Di rak tepat di samping pintu itu, ia letakkan sepasang sandalnya. Terbungkus rapi dalam plastik yang khusus ia bawa dari hotel, sandal itu ia letakkan di rak nomor 203. Dipandanginya baik-baik lokasi sandal itu, angkanya, posisinya, juga jaraknya dari pintu. Semua ia lakukan dengan seksama, teliti dan hati-hati. Jangan sampai lupa, batinnya.
Tak lupa, dia foto juga lokasi sekaligus angka nomor rak tempat sandalnya ia letakkan. Sip! Ga bakalan lupa. Aku punya ingatan jangka pendek yang bagus, pikirnya.

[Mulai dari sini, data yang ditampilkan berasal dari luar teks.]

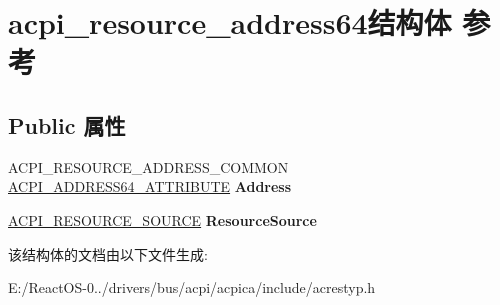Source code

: \hypertarget{structacpi__resource__address64}{}\section{acpi\+\_\+resource\+\_\+address64结构体 参考}
\label{structacpi__resource__address64}
\subsection*{Public 属性}
\begin{DoxyCompactItemize}
\item 
\mbox{\label{structacpi__resource__address64_a317830a066edabfc4a3ea1e4937987a1}} 
A\+C\+P\+I\+\_\+\+R\+E\+S\+O\+U\+R\+C\+E\+\_\+\+A\+D\+D\+R\+E\+S\+S\+\_\+\+C\+O\+M\+M\+ON \hyperlink{structacpi__address64__attribute}{A\+C\+P\+I\+\_\+\+A\+D\+D\+R\+E\+S\+S64\+\_\+\+A\+T\+T\+R\+I\+B\+U\+TE} {\bfseries Address}
\item 
\mbox{\label{structacpi__resource__address64_a964900e45c2178daf118148636978438}} 
\hyperlink{structacpi__resource__source}{A\+C\+P\+I\+\_\+\+R\+E\+S\+O\+U\+R\+C\+E\+\_\+\+S\+O\+U\+R\+CE} {\bfseries Resource\+Source}
\end{DoxyCompactItemize}


该结构体的文档由以下文件生成\+:\begin{DoxyCompactItemize}
\item 
E\+:/\+React\+O\+S-\/0../drivers/bus/acpi/acpica/include/acrestyp.\+h\end{DoxyCompactItemize}
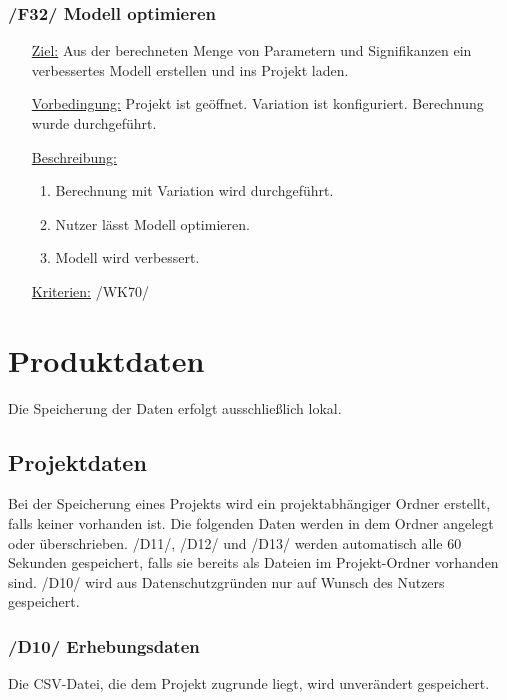 \documentclass{article}
\begin{document}
\subsubsection*{\textbf{/F32/} Modell optimieren}
\label{sec:f:Modell optimieren}
\begin{itemize}
    \item[\underline{Ziel:}] Aus der berechneten Menge von Parametern und Signifikanzen ein verbessertes Modell erstellen und ins Projekt laden.
    \item[\underline{Vorbedingung:}] Projekt ist geöffnet. Variation ist konfiguriert. Berechnung wurde durchgeführt.
    \item[\underline{Beschreibung:}]
    \begin{enumerate}
        \item Berechnung mit Variation wird durchgeführt.
        \item Nutzer lässt Modell optimieren.
        \item Modell wird verbessert.
    \end{enumerate}
    \item[\underline{Kriterien:}] /WK70/
\end{itemize}


\clearpage
\section{Produktdaten}
Die Speicherung der Daten erfolgt ausschließlich lokal.
\subsection{Projektdaten}
Bei der Speicherung eines Projekts wird ein projektabhängiger Ordner erstellt, falls keiner vorhanden ist. Die folgenden Daten werden in dem Ordner angelegt oder überschrieben. \newline
/D11/, /D12/ und /D13/ werden automatisch alle 60 Sekunden gespeichert, falls sie bereits als Dateien im Projekt-Ordner vorhanden sind.
/D10/ wird aus Datenschutzgründen nur auf Wunsch des Nutzers gespeichert.
\subsubsection*{\textbf{/D10/} Erhebungsdaten} \label{sec:dd:Erhebungsdaten}
Die CSV-Datei, die dem Projekt zugrunde liegt, wird unverändert gespeichert.
\end{document}
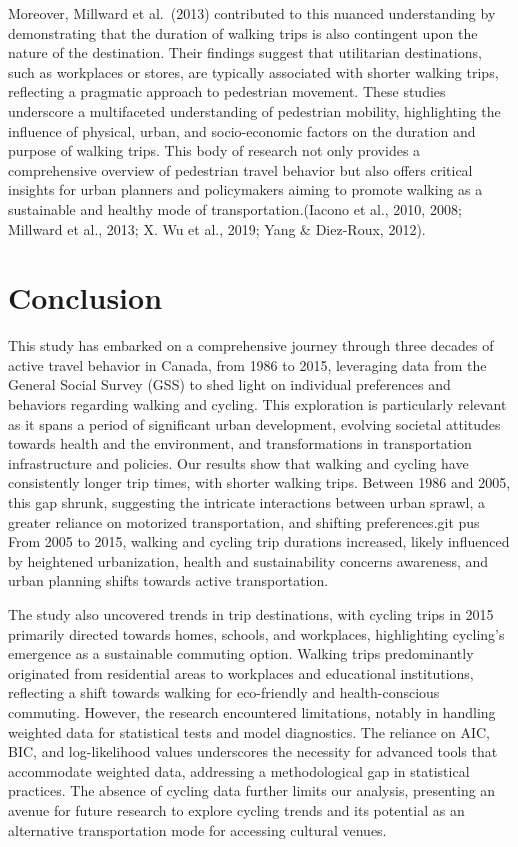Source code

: \documentclass[
11pt, %
oneside, %
english, %
singlespacing, %
]{macthesis} %
\begin{document}
Moreover, Millward et al.~(2013) contributed to this nuanced understanding by demonstrating that the duration of walking trips is also contingent upon the nature of the destination. Their findings suggest that utilitarian destinations, such as workplaces or stores, are typically associated with shorter walking trips, reflecting a pragmatic approach to pedestrian movement.
These studies underscore a multifaceted understanding of pedestrian mobility, highlighting the influence of physical, urban, and socio-economic factors on the duration and purpose of walking trips. This body of research not only provides a comprehensive overview of pedestrian travel behavior but also offers critical insights for urban planners and policymakers aiming to promote walking as a sustainable and healthy mode of transportation.(Iacono et al., 2010, 2008; Millward et al., 2013; X. Wu et al., 2019; Yang \& Diez-Roux, 2012).

\chapter*{Conclusion}\label{conclusion}

This study has embarked on a comprehensive journey through three decades of active travel behavior in Canada, from 1986 to 2015, leveraging data from the General Social Survey (GSS) to shed light on individual preferences and behaviors regarding walking and cycling. This exploration is particularly relevant as it spans a period of significant urban development, evolving societal attitudes towards health and the environment, and transformations in transportation infrastructure and policies.
Our results show that walking and cycling have consistently longer trip times, with shorter walking trips. Between 1986 and 2005, this gap shrunk, suggesting the intricate interactions between urban sprawl, a greater reliance on motorized transportation, and shifting preferences.git pus From 2005 to 2015, walking and cycling trip durations increased, likely influenced by heightened urbanization, health and sustainability concerns awareness, and urban planning shifts towards active transportation.

The study also uncovered trends in trip destinations, with cycling trips in 2015 primarily directed towards homes, schools, and workplaces, highlighting cycling's emergence as a sustainable commuting option. Walking trips predominantly originated from residential areas to workplaces and educational institutions, reflecting a shift towards walking for eco-friendly and health-conscious commuting.
However, the research encountered limitations, notably in handling weighted data for statistical tests and model diagnostics. The reliance on AIC, BIC, and log-likelihood values underscores the necessity for advanced tools that accommodate weighted data, addressing a methodological gap in statistical practices. The absence of cycling data further limits our analysis, presenting an avenue for future research to explore cycling trends and its potential as an alternative transportation mode for accessing cultural venues.
\end{document}
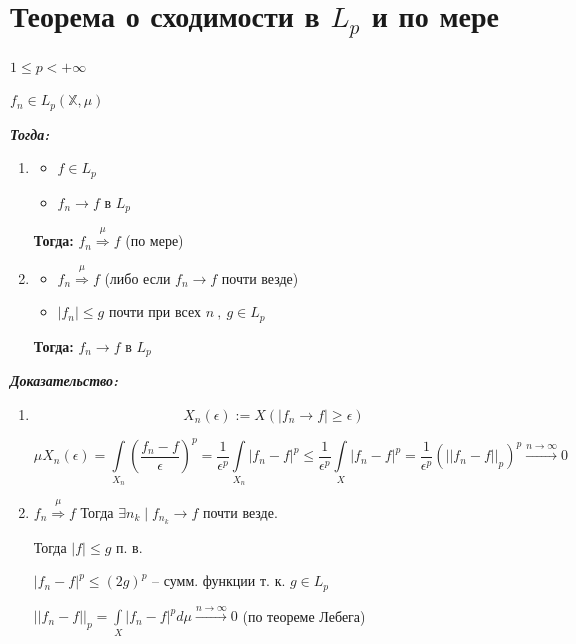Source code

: \documentclass[paper=a4, fontsize=17pt]{article}
\begin{document}
\section{Теорема о сходимости в $L_p$ и по мере}
$ 1 \leq p < +\infty $

$ f_n \in L_p(\mathbb{X}, \mu)$

\textbf{\emph{Тогда:}}

\begin{enumerate}
	
	
	\item \begin{itemize}
		\item $ f \in L_p $
		\item $ f_n \rightarrow f $ в $ L_p $
	\end{itemize} 
	\textbf{Тогда:} $ f_n \stackrel{\mu}{\Rightarrow} f $ (по мере)
		
	\item \begin{itemize}
		\item $ f_n \stackrel{\mu}{\Rightarrow} f $ (либо если $ f_n \rightarrow f $  почти везде)
		\item $ |f_n| \leq g $ почти при всех $ n ~ , ~ g \in L_p $
	\end{itemize} 
	\textbf{Тогда:} $ f_n \rightarrow f $ в $ L_p $
\end{enumerate}

\textbf{\emph{Доказательство:}}

\begin{enumerate}
	\item $$ X_n(\epsilon) := X(|f_n \rightarrow f| \geq \epsilon) $$
	
	$$ \mu X_n(\epsilon) = \int\limits_{X_n} (\frac{f_n - f}{\epsilon})^p  = 
	\frac{1}{\epsilon^p} \int\limits_{X_n} |f_n - f|^p \leq 
	\frac{1}{\epsilon^p} \int\limits_{X} |f_n - f|^p = 
	\frac{1}{\epsilon^p} (||f_n - f||_p)^p \stackrel{n \rightarrow \infty}{\rightarrow} 0$$
	
	\item $ f_n \stackrel{\mu}{\Rightarrow} f $ Тогда $ \exists n_k \mid f_{n_k} \rightarrow f $ почти везде. 
	
	Тогда $ |f| \leq g $ п. в. 
	
	$ |f_n - f|^p \leq (2g)^p $ -- сумм. функции т. к. $ g \in L_p $
	
	$ ||f_n - f||_p = \int\limits_{X} |f_n - f|^p d\mu \stackrel{n \rightarrow \infty}{\rightarrow} 0 $ (по теореме Лебега)
	
\end{enumerate}
\end{document}
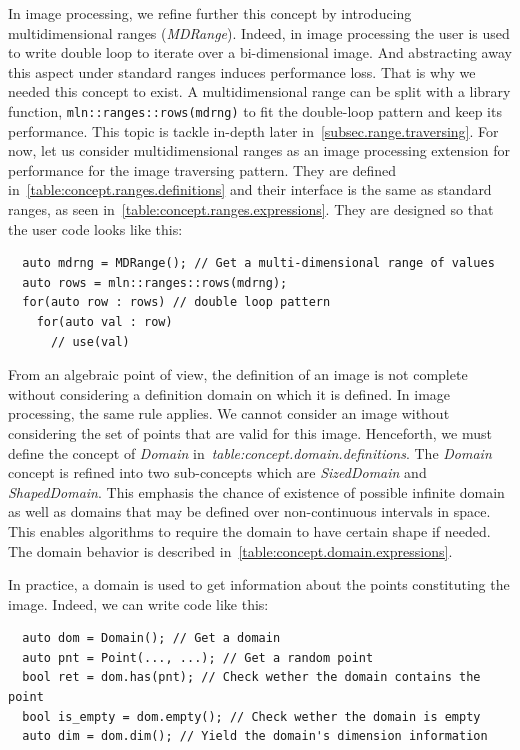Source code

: In image processing, we refine further this concept by introducing multidimensional ranges (\emph{MDRange}). Indeed, in
image processing the user is used to write double loop to iterate over a bi-dimensional image. And abstracting away this
aspect under standard ranges induces performance loss. That is why we needed this concept to exist. A multidimensional
range can be split with a library function, \texttt{mln::ranges::rows(mdrng)} to fit the double-loop pattern and keep
its performance. This topic is tackle in-depth later in~\cref{subsec.range.traversing}. For now, let us consider
multidimensional ranges as an image processing extension for performance for the image traversing pattern. They are
defined in~\cref{table:concept.ranges.definitions} and their interface is the same as standard ranges, as seen
in~\cref{table:concept.ranges.expressions}. They are designed so that the user code looks like this:
\begin{verbatim}
  auto mdrng = MDRange(); // Get a multi-dimensional range of values
  auto rows = mln::ranges::rows(mdrng);
  for(auto row : rows) // double loop pattern
    for(auto val : row)
      // use(val)
\end{verbatim}

From an algebraic point of view, the definition of an image is not complete without considering a definition domain on
which it is defined. In image processing, the same rule applies. We cannot consider an image without considering the set
of points that are valid for this image. Henceforth, we must define the concept of \emph{Domain}
in~\emph{table:concept.domain.definitions}. The \emph{Domain} concept is refined into two sub-concepts which are
\emph{SizedDomain} and \emph{ShapedDomain}. This emphasis the chance of existence of possible infinite domain as
well as domains that may be defined over non-continuous intervals in space. This enables algorithms to require the
domain to have certain shape if needed. The domain behavior is described in~\cref{table:concept.domain.expressions}.

In practice, a domain is used to get information about the points constituting the image. Indeed, we can write code
like this:
\begin{verbatim}
  auto dom = Domain(); // Get a domain
  auto pnt = Point(..., ...); // Get a random point
  bool ret = dom.has(pnt); // Check wether the domain contains the point
  bool is_empty = dom.empty(); // Check wether the domain is empty
  auto dim = dom.dim(); // Yield the domain's dimension information
\end{verbatim}

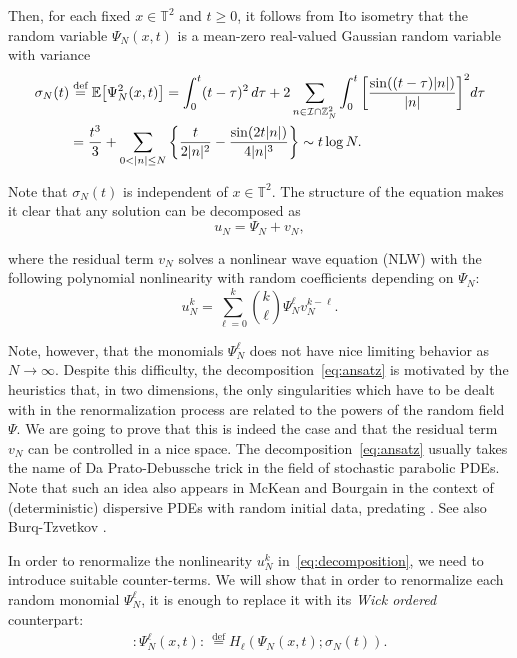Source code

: \documentclass[letterpaper, 11pt,  reqno]{amsart}
\newcommand{\1}{\hspace{0.5mm}\text{I}\hspace{0.5mm}}
\newcommand{\I}{\mathcal{I}}
\newcommand{\noi}{\noindent}
\newcommand{\Z}{\mathbb{Z}}
\newcommand{\T}{\mathbb{T}}
\newcommand{\E}{\mathbb{E}}
\newcommand{\s}{\sigma}
\renewcommand{\l}{\ell}
\numberwithin{equation}{section}
\numberwithin{theorem}{section}
\begin{document}
\noi
Then, 
for each fixed $x \in \T^2$ and $t \geq 0$,  
 it follows from  Ito isometry
that the random variable $\Psi_N(x, t)$
 is a mean-zero real-valued Gaussian random variable with variance
\begin{align}
\s_N(t) &  \stackrel{\text{def}}{=} \E \big[\Psi_N^2(x, t)\big]
 = \int_0^t (t-\tau)^2\, d\tau
+ 2 \sum_{n \in \I \cap \Z^2_N}%
\int_0^t \bigg[\frac{\sin((t - \tau)|n|)}{|n|} \bigg]^2 d\tau
\notag \\
& = \frac{t^3}{3} +  \sum_{0< |n|\leq N} \bigg\{ \frac{t}{2 |n|^2} - \frac{\sin (2 t |n|)}{4|n|^3 }\bigg\}\sim  t \log N.
\label{sig1}
\end{align}




\noi
Note that $\s_N(t)$ is independent of $x \in \T^2$.
The structure of the equation makes it clear that any solution can be decomposed as 
\begin{equation}
\label{eq:ansatz}
u_N = \Psi_N + v_N, 
\end{equation}

\noi
where the residual term $v_N$ solves a nonlinear wave equation (NLW) with 
the following  polynomial nonlinearity 
with random coefficients depending on $\Psi_N$:
\begin{equation}
\label{eq:decomposition}
u_N^k = \sum_{\ell=0}^k {k\choose \ell} \Psi_N^\ell v_N^{k-\ell}.
\end{equation}


\noi
Note, however, that
  the monomials $\Psi_N^\ell$ does not have nice limiting behavior as $N\to \infty$. 
  Despite this difficulty,  the decomposition~\eqref{eq:ansatz} is motivated by the heuristics that, in two dimensions, the only singularities which have to be dealt with in the renormalization process are related to the powers of the random field $\Psi$. We are going to prove that this is indeed the case and that the residual term $v_N$ can be controlled in a nice space. The decomposition~\eqref{eq:ansatz} usually takes the name of Da Prato-Debussche trick \cite{DPD}
in the field of stochastic parabolic  PDEs.
Note that such an idea also appears in 
McKean \cite{McKean} and 
Bourgain \cite{BO96} in the context of (deterministic) dispersive PDEs with random initial data, predating \cite{DPD}. See also Burq-Tzvetkov \cite{BT1}.
 
In order to renormalize the nonlinearity $u_N^k$ in~\eqref{eq:decomposition},
 we need to introduce suitable counter-terms. We will show that in order to renormalize 
 each random monomial $\Psi^\ell_N$,
  it is enough to replace it with its \emph{Wick ordered} counterpart: 
\begin{align}
:\!\Psi^\l_N(x, t) \!: \, \stackrel{\text{def}}{=} H_\ell(\Psi_N(x, t);\sigma_N(t)).
\label{Herm1}
\end{align}
\end{document}
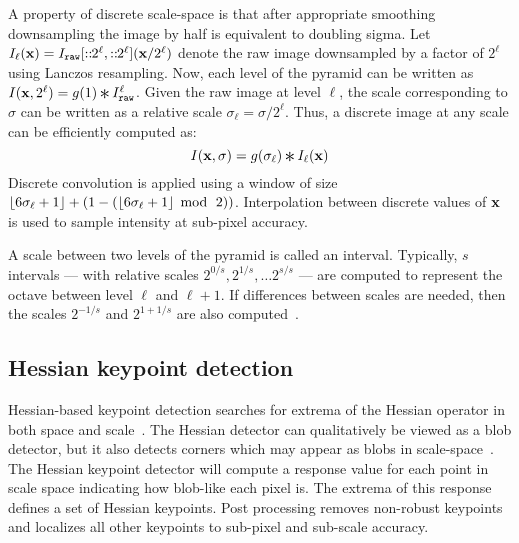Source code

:             A property of discrete scale-space is that after appropriate smoothing downsampling the image by half
            is equivalent to doubling sigma. Let
            $I_\ell(\mathbf{x}) = I_{\tt{raw}}[::\mkern-6mu2^{\ell},::\mkern-6mu2^{\ell}]({\mathbf{x}} / {2^{\ell}})$ 
            denote the raw image downsampled by a factor of $2^{\ell}$ using Lanczos resampling. Now, each level of
            the pyramid can be written as %
            $\img(\pt, 2^\ell) = g( 1 ) \conv \rawimg^\ell$. Given the raw image at level $\ell$, the scale
            corresponding to $\sigma$ can be written as a relative scale
            $\sigma_\ell = \sigma / 2^\ell$.
            Thus, a discrete image at any scale can be efficiently computed as:
            \begin{equation}
                \img(\pt, \sigma) =
                    g(\sigma_\ell) \conv \img_\ell(\pt)
            \end{equation}
            Discrete convolution is applied using a window of size
              $\left\lfloor{} 6\sigma_\ell + 1 \right\rfloor + (1 -
              (\left\lfloor{} 6\sigma_\ell + 1 \right\rfloor\; \operatorname{mod}{} \;\,2))$.
            Interpolation between discrete values of $\mathbf{x}$ is used to
              sample intensity at sub-pixel accuracy.

            A scale between two levels of the pyramid is called an interval. Typically, $s$ intervals --- with
            relative scales $2^{0/s}, 2^{1/s}, \ldots 2^{s/s}$ --- are computed to represent the octave between
            level $\ell$ and $\ell + 1$. If differences between scales are needed, then the scales $2^{-1/s}$ and
            $2^{1 + 1/s}$ are also computed~\cite{lowe_distinctive_2004}.

    \subsection{Hessian keypoint detection}

        Hessian-based keypoint detection searches for extrema of the Hessian operator in both space and
        scale~\cite{beaudet_rotationally_1978, lindeberg_shape_adapted_1994}. The Hessian detector can
        qualitatively be viewed as a blob detector, but it also detects corners which may appear as blobs in
        scale-space~\cite{tuytelaars_local_2007}. The Hessian keypoint detector will compute a response value for
        each point in scale space indicating how blob-like each pixel is. The extrema of this response defines a
        set of Hessian keypoints. Post processing removes non-robust keypoints and localizes all other keypoints to
        sub-pixel and sub-scale accuracy.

Ia teringat pesan banyak orang soal hal remeh temeh berjudul soal meletakkan sandal di Masjid Nabawi ini. “Diingat baik-baik ya: masuk lewat pintu mana, sebelah mana, juga nomor raknya. Kalau perlu difoto. Soalnya kalau lupa, bisa habis berjam-jam waktu ‘cuma’ sekedar mencari sandal yang hilang. Kita niatnya ibadah, jangan sampai ga khusyuk karena lupa narok sendal di mana”, terngiang pesan rekan kantornya.
“Kalau perlu pakai plastik khusus, biar gampang nyarinya”.
“Difoto aja sekalian biar ingat nomor raknya”.
Banyak sekali saran yang dia dengar. Semua soal sandal. Panjang urusan karena soal sandal. Rasanya terlalu dibesar-besarkan urusan sandal ini.
Sengaja ia tiba di masjid jauh sebelum adzan. Magrib sekalian Isya’, malam ini tak perlu mabit dulu. Maka ia pun berencana keluar masjid, sudah lewat waktu makan.
Segera ia menuju kotak nomor 203 itu. Dengan pasti, dia ambil sebuah plastik. Eh, tapi itu bukan plastik miliknya, isinya pun bukan sandalnya. Terus, kemana sandalnya? Sekali lagi dia lihat baik-baik rak itu. Betul, nomornya tak salah.
Dibukanya foto yang tadi dia ambil, foto rak dengan nomor rak, bukti persis lokasi tempat ia meletakkan sandalnya tadi. Dan persis: inilah lokasinya. Tidak salah lagi. Namun kemana sandalnya pergi?
Astagfirullah, kalau sudah begini, ia teringat lagi pesan yang disampaikan pihak biro travel saat manasik. “Perbanyak istighfar, selalu berprasangka baik..”.
Ia pun kembali masuk ke ruang masjid, duduk menenangkan diri, lalu berdzikir, dan memperbanyak istighfar. Mungkin tadi dia terlalu sombong berpikir bahwa urusan sandal ini tidak terlalu penting, tidak usah diperbesar, tidak usah banyak dibahas. Tapi ia tetap tidak bisa membayangkan jika ia harus kembali ke kamar hotel tanpa alas kaki. Meski jarak hotelnya tidak terlalu jauh, tapi rasanya pasti menyedihkan jika ia harus masuk lobi hotel bintang 5 tanpa alas kaki.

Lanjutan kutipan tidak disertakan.